In this (main) directory, you will find:

• run_wrf.py: The primary run process which runs Application.py in the background so execution via PuTTy can continue even after a session is disconnected
• control.txt: A newline terminated text file that sets various parameters on the script (See below section on control.txt)
• README.md: You're reading it!

Additionally, you will need to define a directory inside the repository directory called run_files. The only thing that needs to go in this directory is any geo_em files created by geogrid if you are planning on using a "fixed domain". If you plan on changing domains often, this step is not required.

control.txt is a newline terminated text file which contains important parameters needed to run this script. The control.txt file MUST be located in the same directory as the run_wrf.py script file in order for the script to run.

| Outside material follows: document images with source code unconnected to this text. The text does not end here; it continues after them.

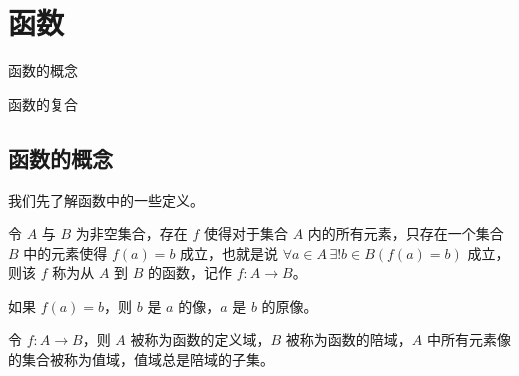 \section{函数}
\begin{introduction}
    \item 函数的概念
    \item 函数的复合
\end{introduction}

\subsection{函数的概念}
我们先了解函数中的一些定义。
\begin{definition}[函数的定义]\label{def:函数的定义}
    令 $A$ 与 $B$ 为非空集合，存在 $f$ 使得对于集合 $A$ 内的所有元素，只存在一个集合 $B$ 中的元素使得 $f(a) = b$ 成立，也就是说 $\forall a \in A \, \exists! b \in B(f(a)=b)$ 成立，则该 $f$ 称为从 $A$ 到 $B$ 的函数，记作 $f:A \to B$。
\end{definition}

\begin{definition}[像与原像]\label{def:像与原像}
    如果 $f(a) = b$，则 $b$ 是 $a$ 的像，$a$ 是 $b$ 的原像。
\end{definition}

\begin{definition}\label{def:定义域、陪域与值域}
    令 $f: A \to B$，则 $A$ 被称为函数的定义域，$B$ 被称为函数的陪域，$A$ 中所有元素像的集合被称为值域，值域总是陪域的子集。
\end{definition}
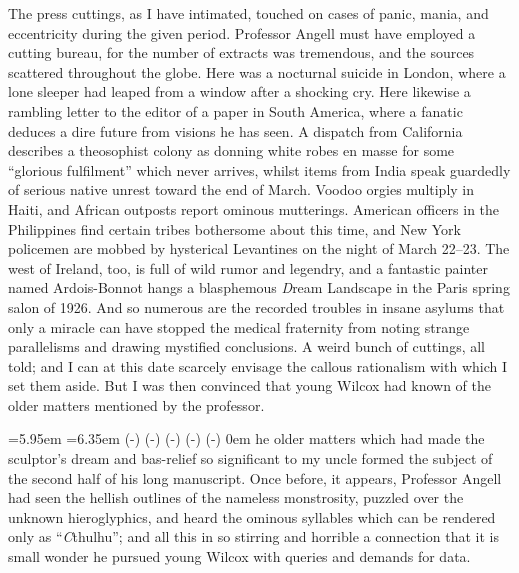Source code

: The press cuttings, as I have intimated, touched on cases of panic, mania, and eccentricity during the given period. Professor Angell must have employed a cutting bureau, for the number of extracts was tremendous, and the sources scattered throughout the globe. Here was a nocturnal suicide in London, where a lone sleeper had leaped from a window after a shocking cry. Here likewise a rambling letter to the editor of a paper in South America, where a fanatic deduces a dire future from visions he has seen. A dispatch from California describes a theosophist colony as donning white robes en masse for some “glorious fulfilment” which never arrives, whilst items from India speak guardedly of serious native unrest toward the end of March. Voodoo orgies multiply in Haiti, and African outposts report ominous mutterings. American officers in the Philippines find certain tribes bothersome about this time, and New York policemen are mobbed by hysterical Levantines on the night of March 22⁠–⁠23. The west of Ireland, too, is full of wild rumor and legendry, and a fantastic painter named Ardois-Bonnot hangs a blasphemous {\emph Dream Landscape} in the Paris spring salon of 1926. And so numerous are the recorded troubles in insane asylums that only a miracle can have stopped the medical fraternity from noting strange parallelisms and drawing mystified conclusions. A weird bunch of cuttings, all told; and I can at this date scarcely envisage the callous rationalism with which I set them aside. But I was then convinced that young Wilcox had known of the older matters mentioned by the professor.
\endchapter


\baselineskip
\noindent\leavevmode
{}
\baselineskip
{}=5.95em
=6.35em
	 \dimexpr(\hsize-)
	 \dimexpr(\hsize-)
	 \dimexpr(\hsize-)
	 \dimexpr(\hsize-)
	 \dimexpr(\hsize-)
	0em \hsize
\noindent
{\sc he older matters} which had made the sculptor’s dream and bas-relief so significant to my uncle formed the subject of the second half of his long manuscript. Once before, it appears, Professor Angell had seen the hellish outlines of the nameless monstrosity, puzzled over the unknown hieroglyphics, and heard the ominous syllables which can be rendered only as “{\emph Cthulhu}”; and all this in so stirring and horrible a connection that it is small wonder he pursued young Wilcox with queries and demands for data.


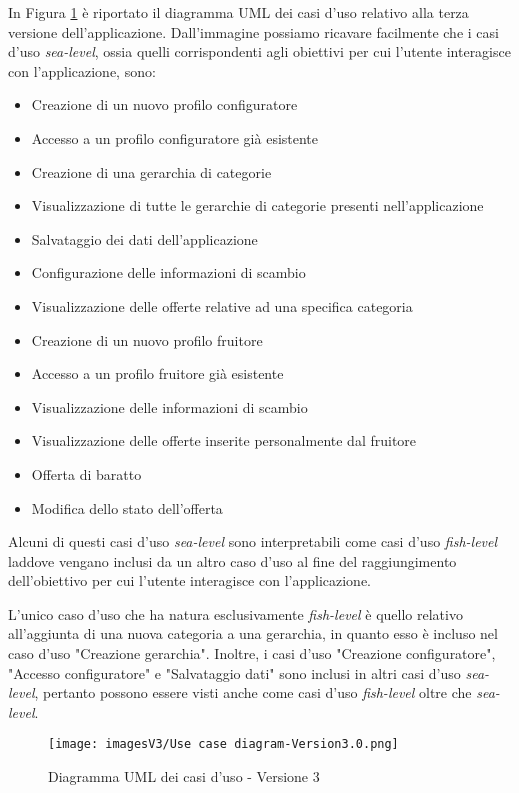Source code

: In Figura \ref{fig:Use Case 3} è riportato il diagramma UML dei casi d'uso relativo alla terza versione dell'applicazione. Dall'immagine possiamo ricavare facilmente che i casi d'uso \textit{sea-level}, ossia quelli corrispondenti agli obiettivi per cui l'utente interagisce con l'applicazione, sono:
\begin{itemize}
    \item Creazione di un nuovo profilo configuratore 
    \item Accesso a un profilo configuratore già esistente
    \item Creazione di una gerarchia di categorie
    \item Visualizzazione di tutte le gerarchie di categorie presenti nell'applicazione
    \item Salvataggio dei dati dell'applicazione
    \item Configurazione delle informazioni di scambio
    \item Visualizzazione delle offerte relative ad una specifica categoria
    \item Creazione di un nuovo profilo fruitore
    \item Accesso a un profilo fruitore già esistente
    \item Visualizzazione delle informazioni di scambio
    \item Visualizzazione delle offerte inserite personalmente dal fruitore
    \item Offerta di baratto
    \item Modifica dello stato dell'offerta  
\end{itemize}
Alcuni di questi casi d'uso \textit{sea-level} sono interpretabili come casi d'uso \textit{fish-level} laddove vengano inclusi da un altro caso d'uso al fine del raggiungimento dell'obiettivo per cui l'utente interagisce con l'applicazione.

L'unico caso d'uso che ha natura esclusivamente \textit{fish-level} è quello relativo all'aggiunta di una nuova categoria a una gerarchia, in quanto esso è incluso nel caso d'uso "Creazione gerarchia". Inoltre, i casi d'uso "Creazione configuratore", "Accesso configuratore" e "Salvataggio dati" sono inclusi in altri casi d'uso \textit{sea-level}, pertanto possono essere visti anche come casi d'uso \textit{fish-level} oltre che \textit{sea-level}.

\begin{figure}[ht]
\centering
\texttt{[image: imagesV3/Use case diagram-Version3.0.png]}
\caption{\label{fig:Use Case 3}Diagramma UML dei casi d'uso - Versione 3}
\end{figure}\bigskip

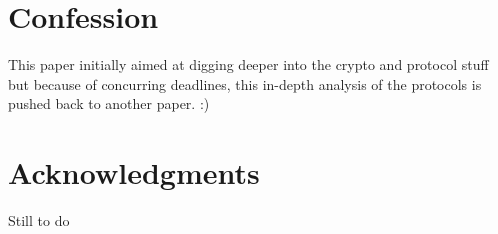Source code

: \documentclass{vldb}
\begin{document}
\balance

\section{Confession}

This paper initially aimed at digging deeper into the crypto and protocol stuff but because of concurring deadlines, this in-depth analysis of the protocols is pushed back to another paper. :) 

\section{Acknowledgments}

Still to do 


\end{document}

The format of this file is simple:

Each command line is split into two breaks:

variable value

EX: myvar 12

Would store the value of 12 in a parameter named myvar for the file. Any line that begins with a pound sign (#) is treated as a comment line. These variables are all defined in the AppSettings() class, but for simplicity, here is a list of the parameters accepted by control.txt

These first parameters define program specific settings and define your WRF directories. For help installing the WRF model, please see the included TXT file on installation:

• debugmode: Setting this variable to 1 will not run any commands, but instead print the commands to the console for debugging / testing purposes. Typically, leave this as 0.
• need_copy_exe: Set this to 1 if you do not use $PATH to point to your WRF executables, otherwise set this to 0 and set wrfexecutables and wpsdirectory.
• jobscheduler: Which job scheduler your system is using, see the below section on job schedulers for details on adding more. (Currently available are COBALT, SLURM, and PBS)
• accountname: Your account/project name on your HPC system.
• sourcefile: For systems that do not use the .bashrc file, you may define a file path that contains your relevant EXPORT and module calls here
• geogdir: The path to your WPS geography files stored on your machine
• constantsdir: The path to your dataset constants files
• datadir: The path to where you want GRIB data to be stored, the full path is: datadir/model source/YYYYMMDDHH/
• wrfdir: The path to where you want model runs to occur on your machine
• wrfexecutables: The path to where the WRF executables are located (/main/ folder inside the WRF folder)
• wrfrunfiles: The path to the WRF's /run/ directory
• wpsdirectory: The path to your WPS (WRF Preprocessing System) directory
• tabledir: If you have saved the WPS table files (e.g., GEOGRID.TBL) to a different location that is not in wpsdirectory/geogrid, wpsdirectory/metgrid, set this to point to where the tables are.
• uppexecutables: The path the the unipost executables (Not required if not using Unipost)
• postdir: The path to the /post/ directory in this package
• condamodule: Which anaconda module you would like to load for post processing (Only used if you are using the python post-processing solution, see notes below)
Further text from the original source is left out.